愛人契約

愛人契約92.黄金の朝。愛は幻? 一緒に逝く二人。r

2021/04/26

二人はさっそくステーキを頬張った。
柔らかでジューシーな国産の和牛だった。

剛一は由香里が肉を小さく切って口へ持っていき、モグモグ動かす唇を見詰めた。
滑らかで、薄いピンク色の唇が肉の味を堪能していた。
その唇は、今は俺のものだ、とふと思った。

そうなんだ。
剛一の脳内で言葉が響いた。
可愛い唇は俺のものだ。
俺を愛する唇。
俺の舌を吸い込む唇。
俺の乳首を舐め
俺の蛇を咥える唇。
そして、俺の精液を受け止める唇。
その唇が今、黙々と肉を頬張っている。
美しく、エロティックに。

「何見てるの」
由香里が、食事の手を止めて自分を見つめている剛一に行った。
「由香里の唇だよ。エロイね」

フフフフ

由香里は嬉しそうに微笑んだ。

そして・・・・
剛一の脳内の言葉は続いた。
今はがガウンの下に隠れている
形のいい乳房
形のいい腹部
形のいい恥丘
形のいい花唇
形のいい蜜口
形のいい肉芽
形のいいアナル
形のいい尻
形のいい太腿
全部、俺のものだ。

そして、やがて、俺から去ってゆく。

由香里を見つめている剛一を由香里が見つめ返していた。
二人は視線を合わせて無言になった。
無言のまま由香里は肉を口へ持って行った。
そして、無言のまま、由香里は涙を流した。

「泣かないで。

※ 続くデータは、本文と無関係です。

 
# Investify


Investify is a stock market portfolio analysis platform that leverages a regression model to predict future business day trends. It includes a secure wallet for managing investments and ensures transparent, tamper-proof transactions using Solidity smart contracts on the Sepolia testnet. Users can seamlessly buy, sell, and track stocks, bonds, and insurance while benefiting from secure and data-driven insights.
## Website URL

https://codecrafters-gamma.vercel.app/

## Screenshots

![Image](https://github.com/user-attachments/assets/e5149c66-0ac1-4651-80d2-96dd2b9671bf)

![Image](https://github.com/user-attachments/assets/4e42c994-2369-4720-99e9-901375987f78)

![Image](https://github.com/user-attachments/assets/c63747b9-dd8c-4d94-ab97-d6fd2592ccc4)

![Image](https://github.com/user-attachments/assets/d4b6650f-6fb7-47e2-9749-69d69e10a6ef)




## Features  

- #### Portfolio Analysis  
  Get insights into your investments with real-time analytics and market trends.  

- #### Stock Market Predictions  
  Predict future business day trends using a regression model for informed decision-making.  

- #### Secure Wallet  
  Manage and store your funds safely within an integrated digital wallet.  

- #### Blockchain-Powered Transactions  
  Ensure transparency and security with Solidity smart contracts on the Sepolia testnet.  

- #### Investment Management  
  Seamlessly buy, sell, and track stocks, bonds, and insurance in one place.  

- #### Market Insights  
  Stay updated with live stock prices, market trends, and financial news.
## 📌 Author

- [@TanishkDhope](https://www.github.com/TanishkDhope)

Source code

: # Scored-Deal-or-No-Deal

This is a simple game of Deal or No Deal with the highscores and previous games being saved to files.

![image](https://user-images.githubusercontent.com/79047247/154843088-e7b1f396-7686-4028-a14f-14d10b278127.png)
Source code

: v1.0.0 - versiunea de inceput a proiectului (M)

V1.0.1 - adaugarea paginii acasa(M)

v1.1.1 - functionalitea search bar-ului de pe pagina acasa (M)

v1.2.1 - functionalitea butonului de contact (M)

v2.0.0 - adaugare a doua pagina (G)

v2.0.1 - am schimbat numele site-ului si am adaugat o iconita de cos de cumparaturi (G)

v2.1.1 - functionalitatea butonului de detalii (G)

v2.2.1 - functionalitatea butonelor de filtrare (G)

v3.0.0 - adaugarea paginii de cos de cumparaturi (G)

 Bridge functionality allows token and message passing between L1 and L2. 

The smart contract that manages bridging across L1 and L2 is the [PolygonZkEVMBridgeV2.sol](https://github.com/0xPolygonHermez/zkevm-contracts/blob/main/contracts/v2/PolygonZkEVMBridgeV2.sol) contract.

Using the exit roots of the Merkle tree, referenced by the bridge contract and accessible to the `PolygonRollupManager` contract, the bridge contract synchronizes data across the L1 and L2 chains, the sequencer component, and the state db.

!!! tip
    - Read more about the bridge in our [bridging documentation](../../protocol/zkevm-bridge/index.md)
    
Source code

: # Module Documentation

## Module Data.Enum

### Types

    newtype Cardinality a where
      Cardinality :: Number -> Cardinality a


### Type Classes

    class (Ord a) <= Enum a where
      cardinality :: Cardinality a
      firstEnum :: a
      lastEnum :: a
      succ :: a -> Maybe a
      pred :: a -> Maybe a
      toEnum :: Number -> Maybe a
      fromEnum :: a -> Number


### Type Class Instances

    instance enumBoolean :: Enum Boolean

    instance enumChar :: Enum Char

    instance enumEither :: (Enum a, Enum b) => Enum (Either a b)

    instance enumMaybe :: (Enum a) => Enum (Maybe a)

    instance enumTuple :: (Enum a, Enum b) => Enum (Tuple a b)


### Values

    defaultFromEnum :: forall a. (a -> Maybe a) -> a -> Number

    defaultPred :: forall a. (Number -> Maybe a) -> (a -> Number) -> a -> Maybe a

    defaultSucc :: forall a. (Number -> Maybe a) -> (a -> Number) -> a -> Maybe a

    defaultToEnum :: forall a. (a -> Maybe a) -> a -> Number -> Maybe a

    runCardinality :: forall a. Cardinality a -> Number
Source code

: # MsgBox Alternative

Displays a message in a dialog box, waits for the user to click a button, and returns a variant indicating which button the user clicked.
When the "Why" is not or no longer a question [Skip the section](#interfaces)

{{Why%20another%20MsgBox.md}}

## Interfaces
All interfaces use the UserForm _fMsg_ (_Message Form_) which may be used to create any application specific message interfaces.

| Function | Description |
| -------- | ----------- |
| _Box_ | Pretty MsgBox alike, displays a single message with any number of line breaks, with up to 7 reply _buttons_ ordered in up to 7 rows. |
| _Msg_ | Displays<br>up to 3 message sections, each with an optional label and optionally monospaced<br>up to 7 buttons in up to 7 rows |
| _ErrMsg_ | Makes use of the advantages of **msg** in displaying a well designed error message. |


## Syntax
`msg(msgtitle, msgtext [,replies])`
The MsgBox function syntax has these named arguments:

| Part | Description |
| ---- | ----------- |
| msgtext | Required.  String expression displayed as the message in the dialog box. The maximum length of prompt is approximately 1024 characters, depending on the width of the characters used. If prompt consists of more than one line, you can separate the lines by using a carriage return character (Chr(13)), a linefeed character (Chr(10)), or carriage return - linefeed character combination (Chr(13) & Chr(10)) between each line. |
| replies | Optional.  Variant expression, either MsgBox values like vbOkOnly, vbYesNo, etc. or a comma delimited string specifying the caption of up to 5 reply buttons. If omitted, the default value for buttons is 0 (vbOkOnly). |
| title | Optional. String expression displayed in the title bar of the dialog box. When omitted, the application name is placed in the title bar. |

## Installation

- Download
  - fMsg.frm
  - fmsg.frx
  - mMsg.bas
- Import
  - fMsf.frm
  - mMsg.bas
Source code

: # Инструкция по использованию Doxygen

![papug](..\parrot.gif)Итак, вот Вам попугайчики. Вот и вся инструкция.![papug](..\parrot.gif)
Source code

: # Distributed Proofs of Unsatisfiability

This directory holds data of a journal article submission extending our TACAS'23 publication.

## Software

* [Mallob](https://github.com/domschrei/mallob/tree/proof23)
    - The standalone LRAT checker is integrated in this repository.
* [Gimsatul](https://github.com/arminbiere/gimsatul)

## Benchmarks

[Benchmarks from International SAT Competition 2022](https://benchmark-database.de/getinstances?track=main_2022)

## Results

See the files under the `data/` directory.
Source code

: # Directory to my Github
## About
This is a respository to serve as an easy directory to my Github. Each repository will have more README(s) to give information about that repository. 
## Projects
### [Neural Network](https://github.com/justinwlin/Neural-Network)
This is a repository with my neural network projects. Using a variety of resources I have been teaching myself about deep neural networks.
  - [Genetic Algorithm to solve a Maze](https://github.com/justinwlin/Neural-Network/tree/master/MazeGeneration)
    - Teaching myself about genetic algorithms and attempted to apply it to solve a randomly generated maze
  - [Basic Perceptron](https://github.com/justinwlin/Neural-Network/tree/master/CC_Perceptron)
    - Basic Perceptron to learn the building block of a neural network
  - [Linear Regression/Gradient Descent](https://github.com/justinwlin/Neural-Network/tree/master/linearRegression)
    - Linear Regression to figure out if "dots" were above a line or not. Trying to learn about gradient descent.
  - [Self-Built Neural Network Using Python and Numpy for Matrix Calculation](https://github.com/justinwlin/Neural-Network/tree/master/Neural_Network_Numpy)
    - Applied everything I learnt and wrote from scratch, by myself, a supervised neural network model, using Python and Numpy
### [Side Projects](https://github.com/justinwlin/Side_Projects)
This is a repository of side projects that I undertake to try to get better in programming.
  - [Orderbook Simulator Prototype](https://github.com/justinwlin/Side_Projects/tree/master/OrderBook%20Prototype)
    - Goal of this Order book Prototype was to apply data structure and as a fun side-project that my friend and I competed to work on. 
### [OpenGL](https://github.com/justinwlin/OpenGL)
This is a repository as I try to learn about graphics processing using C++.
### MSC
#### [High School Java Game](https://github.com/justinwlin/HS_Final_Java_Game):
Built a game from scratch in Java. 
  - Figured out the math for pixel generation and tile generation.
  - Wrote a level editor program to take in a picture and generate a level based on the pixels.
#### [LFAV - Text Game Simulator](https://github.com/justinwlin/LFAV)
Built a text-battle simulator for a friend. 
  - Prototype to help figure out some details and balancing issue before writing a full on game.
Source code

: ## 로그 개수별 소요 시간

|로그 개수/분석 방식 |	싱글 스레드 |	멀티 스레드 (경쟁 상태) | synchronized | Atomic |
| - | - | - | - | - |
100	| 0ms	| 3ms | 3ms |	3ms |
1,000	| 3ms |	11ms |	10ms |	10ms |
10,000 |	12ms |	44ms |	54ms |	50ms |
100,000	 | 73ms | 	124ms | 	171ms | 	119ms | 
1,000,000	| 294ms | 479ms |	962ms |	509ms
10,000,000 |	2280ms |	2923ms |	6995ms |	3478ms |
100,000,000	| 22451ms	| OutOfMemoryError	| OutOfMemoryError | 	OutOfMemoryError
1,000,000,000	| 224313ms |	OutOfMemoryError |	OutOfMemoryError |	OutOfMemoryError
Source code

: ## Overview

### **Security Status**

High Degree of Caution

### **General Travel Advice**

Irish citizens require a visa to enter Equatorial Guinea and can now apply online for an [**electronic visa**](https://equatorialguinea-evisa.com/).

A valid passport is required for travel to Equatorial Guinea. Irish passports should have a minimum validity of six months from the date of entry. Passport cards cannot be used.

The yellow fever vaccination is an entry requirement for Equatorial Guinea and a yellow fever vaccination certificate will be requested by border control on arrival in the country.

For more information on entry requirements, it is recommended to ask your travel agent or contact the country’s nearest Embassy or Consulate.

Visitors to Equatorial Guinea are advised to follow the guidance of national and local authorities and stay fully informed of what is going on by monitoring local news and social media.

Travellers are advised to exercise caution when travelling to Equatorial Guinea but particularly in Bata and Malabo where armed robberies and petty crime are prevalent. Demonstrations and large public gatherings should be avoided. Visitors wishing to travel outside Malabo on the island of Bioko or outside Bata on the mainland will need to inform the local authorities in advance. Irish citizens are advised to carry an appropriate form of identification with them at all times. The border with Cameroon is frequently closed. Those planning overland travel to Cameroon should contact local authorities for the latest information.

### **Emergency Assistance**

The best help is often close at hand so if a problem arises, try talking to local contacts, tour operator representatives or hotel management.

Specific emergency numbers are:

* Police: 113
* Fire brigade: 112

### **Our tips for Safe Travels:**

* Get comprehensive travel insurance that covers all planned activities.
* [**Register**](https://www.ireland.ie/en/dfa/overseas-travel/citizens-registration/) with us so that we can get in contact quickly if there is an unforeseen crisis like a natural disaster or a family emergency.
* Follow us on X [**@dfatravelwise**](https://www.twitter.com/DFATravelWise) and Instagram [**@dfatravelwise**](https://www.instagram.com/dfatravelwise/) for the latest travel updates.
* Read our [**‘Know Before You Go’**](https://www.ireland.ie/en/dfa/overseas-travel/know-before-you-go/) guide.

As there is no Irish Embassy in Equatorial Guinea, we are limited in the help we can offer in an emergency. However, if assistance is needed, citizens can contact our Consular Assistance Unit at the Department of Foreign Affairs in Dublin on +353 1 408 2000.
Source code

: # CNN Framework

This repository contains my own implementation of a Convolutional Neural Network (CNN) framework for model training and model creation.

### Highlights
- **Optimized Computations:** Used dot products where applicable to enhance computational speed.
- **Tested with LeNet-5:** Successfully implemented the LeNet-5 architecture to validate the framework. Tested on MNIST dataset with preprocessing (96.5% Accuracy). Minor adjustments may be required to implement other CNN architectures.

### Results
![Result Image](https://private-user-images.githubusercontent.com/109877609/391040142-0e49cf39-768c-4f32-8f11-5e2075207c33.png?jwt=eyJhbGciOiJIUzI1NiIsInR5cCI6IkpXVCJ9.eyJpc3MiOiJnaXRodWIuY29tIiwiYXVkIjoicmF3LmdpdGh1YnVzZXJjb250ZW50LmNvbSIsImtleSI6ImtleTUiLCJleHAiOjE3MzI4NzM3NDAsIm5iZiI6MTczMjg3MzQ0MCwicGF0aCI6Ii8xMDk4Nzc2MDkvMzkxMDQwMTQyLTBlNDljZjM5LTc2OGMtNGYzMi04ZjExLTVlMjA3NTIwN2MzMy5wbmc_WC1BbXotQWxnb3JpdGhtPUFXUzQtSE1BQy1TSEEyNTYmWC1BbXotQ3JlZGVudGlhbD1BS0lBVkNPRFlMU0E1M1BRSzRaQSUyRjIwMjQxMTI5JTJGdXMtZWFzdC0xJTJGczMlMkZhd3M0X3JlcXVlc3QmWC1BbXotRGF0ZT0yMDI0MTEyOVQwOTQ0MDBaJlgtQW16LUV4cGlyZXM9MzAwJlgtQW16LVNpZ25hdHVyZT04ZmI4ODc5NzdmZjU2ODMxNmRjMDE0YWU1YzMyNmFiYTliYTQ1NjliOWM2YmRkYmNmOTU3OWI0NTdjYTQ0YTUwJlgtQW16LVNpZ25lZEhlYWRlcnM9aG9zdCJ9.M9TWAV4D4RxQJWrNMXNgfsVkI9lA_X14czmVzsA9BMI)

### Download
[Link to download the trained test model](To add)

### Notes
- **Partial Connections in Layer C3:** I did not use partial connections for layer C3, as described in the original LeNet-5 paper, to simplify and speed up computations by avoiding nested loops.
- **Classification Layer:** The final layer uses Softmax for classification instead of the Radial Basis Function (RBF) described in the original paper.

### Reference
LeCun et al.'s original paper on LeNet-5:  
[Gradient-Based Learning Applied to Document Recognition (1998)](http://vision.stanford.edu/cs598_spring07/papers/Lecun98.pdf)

しっかり食べよう」
剛一が優しく言った。
「うん」
そう言って、由香里は肉を食べ続けた。
だが、涙は止まなかった。

二人は肉を食べ終わると再びベッドに潜りこんだ。
剛一は裸の由香里を抱き寄せた。
由香里もそれに応えて、手足を絡ませてきた。
由香里の乳房や、腹部や、腕や、太腿が、剛一の体の表面で風のようにそよいだ。
由香里の目は無言で剛一を見詰めていた。
剛一は由香里の唇を吸った。
柔らかく、冷たく、滑らかだった。
さっきの肉の匂いがほのかに残っていた。

「由香里、カーテンを開けてくれる」
剛一が言った。
由香里はベッドから下りて、カーテンをさーっと開けた。
開け放たれたガラスの壁から秋の午前の日差しが押し寄せた。

逆光の中で、由香里の体の輪郭が浮き上がった。
体の曲線が金色に縁どられた。
内側は神秘的な暗さだった。

「由香里 愛してるよ」
「私も」

剛一は由香里の輪郭に目を奪われながら、脳内で呟いた。
これは幻だ。
由香里は幻だ。
全ては
幻だ。

剛一もベッドを離れた。
逆光を受けて輪郭が輝いている裸の由香里を抱きしめた。
由香里の体は暖かく、すべすべしていた。

由香里と接している腹部のあたりで、剛一の蛇身が硬くなって行った。
由香里がそっと手を差し伸べ蛇身を掌で包んだ。
そしてゆっくりと手を動かした。
掌の中で蛇身が反り返った来た。

剛一は由香里の左足を大きく持ち上げた。
由香里の下から、蜜口を突いた。
由香里は腰を動かし、蜜口の角度を微妙に変えて、蛇身を奥へと導いた。

剛一はしっかりと蜜壺深く入り込んだ。
そして蜜壺の中で蛇身を上下運動させた。

アアアア

と言って、由香里が剛一の一方の肩へ頭を預けた。
不安定な立位で、由香里は剛一を抱きしめ、安定を図った。
剛一も不安定だった。

ダメ 崩れちゃう

そう言って由香里は床の絨毯に崩れ落ちた。
剛一はそのまま上に被さり、由香里の股を大きく開かせ、正上位で蜜壺の中に侵入した。

由香里は剛一に応えて、腰を突き上げ、蛇身を求めた。
腰を上げ下げして蛇身を擦った。
蛇身の熱を感じながら、由香里は剛一の唇を求めた。

剛一の舌を吸い、剛一の蛇身を蜜壺に入れ、乳房を押し付け、腹をうねらせ、全身で剛一を愛した。
剛一の動きが早くなって来た。

パパ 愛してる

由香里が切なく言った。
剛一が腰の動きを速めた。
由香里も剛一に会わせて腰の動きを速めた。
二人の呼吸が同期した。
二人の絶頂が近づいて来た。

由香里 イクよ
私も イク

やがて剛一が激しく射精した。

アアアアー

と由香里が叫んだ。
そして蜜口が

ギューッ

と締まった。
由香里が精液を受け止めながら蜜壺でイッた。
剛一は蛇身を根元から絞り上げられ、何度も何度も精液を放出した。